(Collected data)
■ ■ ■

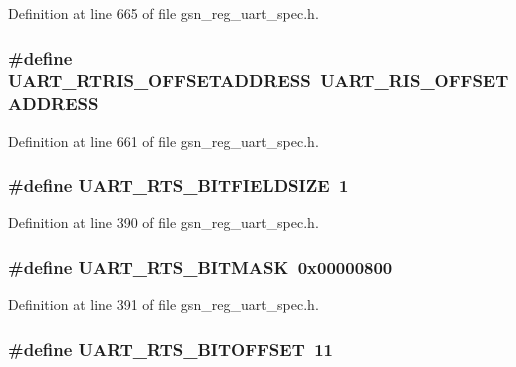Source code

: Definition at line 665 of file gsn\_\-reg\_\-uart\_\-spec.h.

\hypertarget{a00575_ac121b1665e826f92ef0195c09203b5f6}{
\subsubsection[{UART\_\-RTRIS\_\-OFFSETADDRESS}]{\setlength{\rightskip}{0pt plus 5cm}\#define UART\_\-RTRIS\_\-OFFSETADDRESS~UART\_\-RIS\_\-OFFSETADDRESS}}
\label{a00575_ac121b1665e826f92ef0195c09203b5f6}


Definition at line 661 of file gsn\_\-reg\_\-uart\_\-spec.h.

\hypertarget{a00575_a307a6ed4b0a32b405cf8b7558a53a149}{
\subsubsection[{UART\_\-RTS\_\-BITFIELDSIZE}]{\setlength{\rightskip}{0pt plus 5cm}\#define UART\_\-RTS\_\-BITFIELDSIZE~1}}
\label{a00575_a307a6ed4b0a32b405cf8b7558a53a149}


Definition at line 390 of file gsn\_\-reg\_\-uart\_\-spec.h.

\hypertarget{a00575_a31fff3461634d59fdf487fccc0af3426}{
\subsubsection[{UART\_\-RTS\_\-BITMASK}]{\setlength{\rightskip}{0pt plus 5cm}\#define UART\_\-RTS\_\-BITMASK~0x00000800}}
\label{a00575_a31fff3461634d59fdf487fccc0af3426}


Definition at line 391 of file gsn\_\-reg\_\-uart\_\-spec.h.

\hypertarget{a00575_ac44c46c6c66089802eb7839a86c33799}{
\subsubsection[{UART\_\-RTS\_\-BITOFFSET}]{\setlength{\rightskip}{0pt plus 5cm}\#define UART\_\-RTS\_\-BITOFFSET~11}}
\label{a00575_ac44c46c6c66089802eb7839a86c33799}


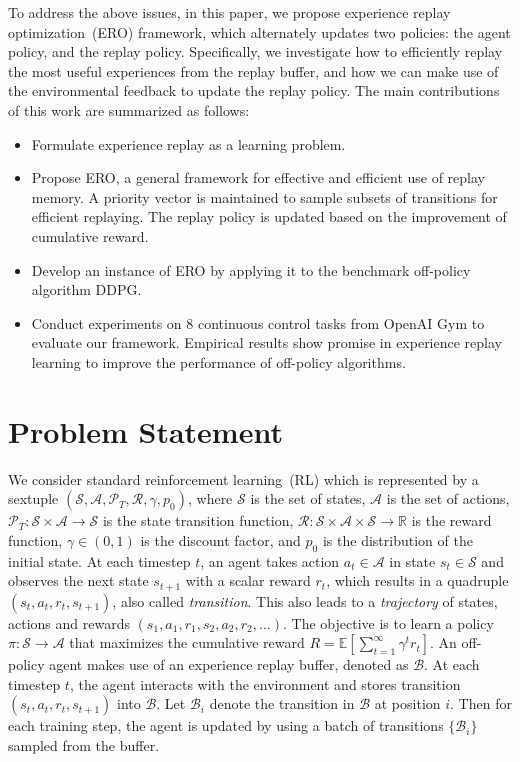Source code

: \documentclass{article}
\begin{document}
To address the above issues, in this paper, we propose experience replay optimization~(ERO) framework, which alternately updates two policies: the agent policy, and the replay policy. Specifically, we investigate how to efficiently replay the most useful experiences from the replay buffer, and how we can make use of the environmental feedback to update the replay policy. The main contributions of this work are summarized as follows:

\begin{itemize}
  \item Formulate experience replay as a learning problem.
  \item Propose ERO, a general framework for effective and efficient use of replay memory. A priority vector is maintained to sample subsets of transitions for efficient replaying. The replay policy is updated based on the improvement of cumulative reward.
  \item Develop an instance of ERO by applying it to the benchmark off-policy algorithm DDPG.
  \item Conduct experiments on $8$ continuous control tasks from OpenAI Gym to evaluate our framework. Empirical results show promise in experience replay learning to improve the performance of off-policy algorithms.
\end{itemize}


\section{Problem Statement}
We consider standard reinforcement learning~(RL) which is represented by a sextuple $(\mathcal{S}, \mathcal{A}, \mathcal{P}_T, \mathcal{R}, \gamma, p_0)$, where $\mathcal{S}$ is the set of states, $\mathcal{A}$ is the set of actions, $\mathcal{P}_T: \mathcal{S} \times \mathcal{A} \to \mathcal{S}$ is the state transition function, $\mathcal{R}: \mathcal{S} \times \mathcal{A} \times \mathcal{S} \to \mathbb{R}$ is the reward function, $\gamma \in (0, 1)$ is the discount factor, and $p_0$ is the distribution of the initial state. At each timestep $t$, an agent takes action $a_t \in \mathcal{A}$ in state $s_t \in \mathcal{S}$ and observes the next state $s_{t+1}$ with a scalar reward $r_t$, which results in a quadruple $(s_t, a_t, r_t, s_{t+1})$, also called \emph{transition}. This also leads to a \emph{trajectory} of states, actions and rewards $(s_1, a_1, r_1, s_2, a_2, r_2, ...)$. The objective is to learn a policy $\pi: \mathcal{S} \to \mathcal{A}$ that maximizes the cumulative reward $R = \mathbb{E}[\sum_{t=1}^{\infty}\gamma^t r_t]$. An off-policy agent makes use of an experience replay buffer, denoted as $\mathcal{B}$. At each timestep $t$, the agent interacts with the environment and stores transition $(s_t, a_t, r_t, s_{t+1})$ into $\mathcal{B}$. Let $\mathcal{B}_i$ denote the transition in $\mathcal{B}$ at position $i$. Then for each training step, the agent is updated by using a batch of transitions $\{\mathcal{B}_i\}$ sampled from the buffer.
\end{document}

■ ■ ■

### ASSIGNMENT
Across the records above, return every line that contains the word "framework".

### TASK OUTPUT
To address the above issues, in this paper, we propose experience replay optimization~(ERO) framework, which alternately updates two policies: the agent policy, and the replay policy. Specifically, we investigate how to efficiently replay the most useful experiences from the replay buffer, and how we can make use of the environmental feedback to update the replay policy. The main contributions of this work are summarized as follows:
  \item Propose ERO, a general framework for effective and efficient use of replay memory. A priority vector is maintained to sample subsets of transitions for efficient replaying. The replay policy is updated based on the improvement of cumulative reward.
  \item Conduct experiments on $8$ continuous control tasks from OpenAI Gym to evaluate our framework. Empirical results show promise in experience replay learning to improve the performance of off-policy algorithms.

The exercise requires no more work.